At Goddard, she worked for the NASA Electronic Parts and Packaging, involving radiation hardening for electronic components, and helped author an influential white paper on heliophysics research. She became project manager for a project studying the effects of radiation on spacecraft in 2001, and branch head of engineering in 2002, for the Flight Data Systems and Radiation Effects branch. As branch head, she led the development of the systems of the James Webb Space Telescope for commanding the telescope and handling its data. She was promoted again to chief of the division of electrical engineering in 2010, becoming the center's first female chief of engineering.

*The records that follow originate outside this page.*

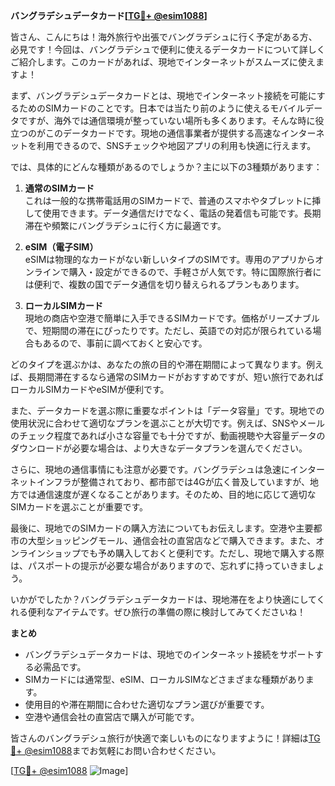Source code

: **バングラデシュデータカード[[TG💪+ @esim1088](https://t.me/s/esim1088)]**

皆さん、こんにちは！海外旅行や出張でバングラデシュに行く予定がある方、必見です！今回は、バングラデシュで便利に使えるデータカードについて詳しくご紹介します。このカードがあれば、現地でインターネットがスムーズに使えますよ！

まず、バングラデシュデータカードとは、現地でインターネット接続を可能にするためのSIMカードのことです。日本では当たり前のように使えるモバイルデータですが、海外では通信環境が整っていない場所も多くあります。そんな時に役立つのがこのデータカードです。現地の通信事業者が提供する高速なインターネットを利用できるので、SNSチェックや地図アプリの利用も快適に行えます。

では、具体的にどんな種類があるのでしょうか？主に以下の3種類があります：

1. **通常のSIMカード**  
   これは一般的な携帯電話用のSIMカードで、普通のスマホやタブレットに挿して使用できます。データ通信だけでなく、電話の発着信も可能です。長期滞在や頻繁にバングラデシュに行く方に最適です。

2. **eSIM（電子SIM）**  
   eSIMは物理的なカードがない新しいタイプのSIMです。専用のアプリからオンラインで購入・設定ができるので、手軽さが人気です。特に国際旅行者には便利で、複数の国でデータ通信を切り替えられるプランもあります。

3. **ローカルSIMカード**  
   現地の商店や空港で簡単に入手できるSIMカードです。価格がリーズナブルで、短期間の滞在にぴったりです。ただし、英語での対応が限られている場合もあるので、事前に調べておくと安心です。

どのタイプを選ぶかは、あなたの旅の目的や滞在期間によって異なります。例えば、長期間滞在するなら通常のSIMカードがおすすめですが、短い旅行であればローカルSIMカードやeSIMが便利です。

また、データカードを選ぶ際に重要なポイントは「データ容量」です。現地での使用状況に合わせて適切なプランを選ぶことが大切です。例えば、SNSやメールのチェック程度であれば小さな容量でも十分ですが、動画視聴や大容量データのダウンロードが必要な場合は、より大きなデータプランを選んでください。

さらに、現地の通信事情にも注意が必要です。バングラデシュは急速にインターネットインフラが整備されており、都市部では4Gが広く普及していますが、地方では通信速度が遅くなることがあります。そのため、目的地に応じて適切なSIMカードを選ぶことが重要です。

最後に、現地でのSIMカードの購入方法についてもお伝えします。空港や主要都市の大型ショッピングモール、通信会社の直営店などで購入できます。また、オンラインショップでも予め購入しておくと便利です。ただし、現地で購入する際は、パスポートの提示が必要な場合がありますので、忘れずに持っていきましょう。

いかがでしたか？バングラデシュデータカードは、現地滞在をより快適にしてくれる便利なアイテムです。ぜひ旅行の準備の際に検討してみてくださいね！

**まとめ**
- バングラデシュデータカードは、現地でのインターネット接続をサポートする必需品です。
- SIMカードには通常型、eSIM、ローカルSIMなどさまざまな種類があります。
- 使用目的や滞在期間に合わせた適切なプラン選びが重要です。
- 空港や通信会社の直営店で購入が可能です。

皆さんのバングラデシュ旅行が快適で楽しいものになりますように！詳細は[TG💪+ @esim1088](https://t.me/s/esim1088)までお気軽にお問い合わせください。

[[TG💪+ @esim1088](https://t.me/s/esim1088) ![Image](https://i.postimg.cc/Y0z9fWf4/image.png)]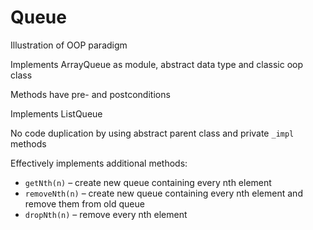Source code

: # Queue

Illustration of OOP paradigm



Implements ArrayQueue as module, abstract data type and classic oop class

Methods have pre- and postconditions



Implements ListQueue

No code duplication by using abstract parent class and private `_impl` methods



Effectively implements additional methods:

- `getNth(n)` – create new queue containing every nth element
- `removeNth(n)` – create new queue containing every nth element and remove them from old queue
- `dropNth(n)` – remove every nth element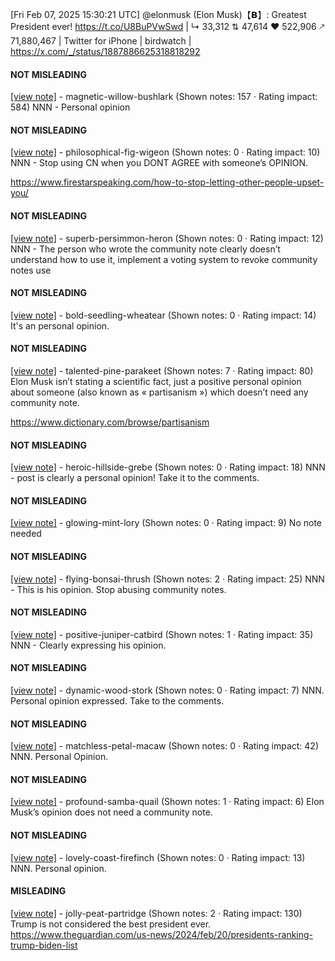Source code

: [Fri Feb 07, 2025 15:30:21 UTC] @elonmusk (Elon Musk)【𝗕】: Greatest President ever! https://t.co/U8BuPVwSwd | ↳ 33,312 ⇅ 47,614 ♥ 522,906 🡕 71,880,467 | Twitter for iPhone | birdwatch | https://x.com/_/status/1887886625318818292

#### NOT MISLEADING

[[view note]](https://x.com/i/birdwatch/n/1887938400273015254) - magnetic-willow-bushlark (Shown notes: 157 · Rating impact: 584)
NNN - Personal opinion

#### NOT MISLEADING

[[view note]](https://x.com/i/birdwatch/n/1887892993291514255) - philosophical-fig-wigeon (Shown notes: 0 · Rating impact: 10)
NNN - Stop using CN when you DONT AGREE with someone’s OPINION.

https://www.firestarspeaking.com/how-to-stop-letting-other-people-upset-you/

#### NOT MISLEADING

[[view note]](https://x.com/i/birdwatch/n/1887891286218490296) - superb-persimmon-heron (Shown notes: 0 · Rating impact: 12)
NNN - The person who wrote the community note clearly doesn’t understand how to use it, implement a voting system to revoke community notes use 

#### NOT MISLEADING

[[view note]](https://x.com/i/birdwatch/n/1887891005438820362) - bold-seedling-wheatear (Shown notes: 0 · Rating impact: 14)
It's an personal opinion.

#### NOT MISLEADING

[[view note]](https://x.com/i/birdwatch/n/1887889990018814304) - talented-pine-parakeet (Shown notes: 7 · Rating impact: 80)
Elon Musk isn’t stating a scientific fact, just a positive personal opinion about someone (also known as « partisanism ») which doesn’t need any community note.

https://www.dictionary.com/browse/partisanism

#### NOT MISLEADING

[[view note]](https://x.com/i/birdwatch/n/1887889772854550664) - heroic-hillside-grebe (Shown notes: 0 · Rating impact: 18)
NNN - post is clearly a personal opinion! Take it to the comments.

#### NOT MISLEADING

[[view note]](https://x.com/i/birdwatch/n/1887889563558826190) - glowing-mint-lory (Shown notes: 0 · Rating impact: 9)
No note needed

#### NOT MISLEADING

[[view note]](https://x.com/i/birdwatch/n/1887889351373209889) - flying-bonsai-thrush (Shown notes: 2 · Rating impact: 25)
NNN - This is his opinion. Stop abusing community notes. 

#### NOT MISLEADING

[[view note]](https://x.com/i/birdwatch/n/1887889207554617542) - positive-juniper-catbird (Shown notes: 1 · Rating impact: 35)
NNN - Clearly expressing his opinion.

#### NOT MISLEADING

[[view note]](https://x.com/i/birdwatch/n/1887889200579502082) - dynamic-wood-stork (Shown notes: 0 · Rating impact: 7)
NNN. Personal opinion expressed. Take to the comments.

#### NOT MISLEADING

[[view note]](https://x.com/i/birdwatch/n/1887889190127276044) - matchless-petal-macaw (Shown notes: 0 · Rating impact: 42)
NNN. Personal Opinion.

#### NOT MISLEADING

[[view note]](https://x.com/i/birdwatch/n/1887889076788838805) - profound-samba-quail (Shown notes: 1 · Rating impact: 6)
Elon Musk’s opinion does not need a community note.

#### NOT MISLEADING

[[view note]](https://x.com/i/birdwatch/n/1887889071931797833) - lovely-coast-firefinch (Shown notes: 0 · Rating impact: 13)
NNN. Personal opinion. 

#### MISLEADING

[[view note]](https://x.com/i/birdwatch/n/1887888439728623667) - jolly-peat-partridge (Shown notes: 2 · Rating impact: 130)
Trump is not considered the best president ever. 
https://www.theguardian.com/us-news/2024/feb/20/presidents-ranking-trump-biden-list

She was president of the IEEE Nuclear and Plasma Sciences Society for the 2013–2014 term, before retiring in 2014. In her retirement, she has worked on the advisory board for aerospace company Miller Engineering and Research (MERC).

==Recognition==
Barth was elected as an IEEE Fellow, in the 2017 class of fellows, "for leadership in spacecraft reliability and electronic systems". She is a distinguished lecturer of the IEEE Nuclear & Plasma Sciences Society.

The Goddard Space Flight Center gave her the Robert H. Goddard Award of Merit in 2014. She was the 2022 recipient of the Richard F. Shea Distinguished Member Award of the IEEE Nuclear & Plasma Sciences Society.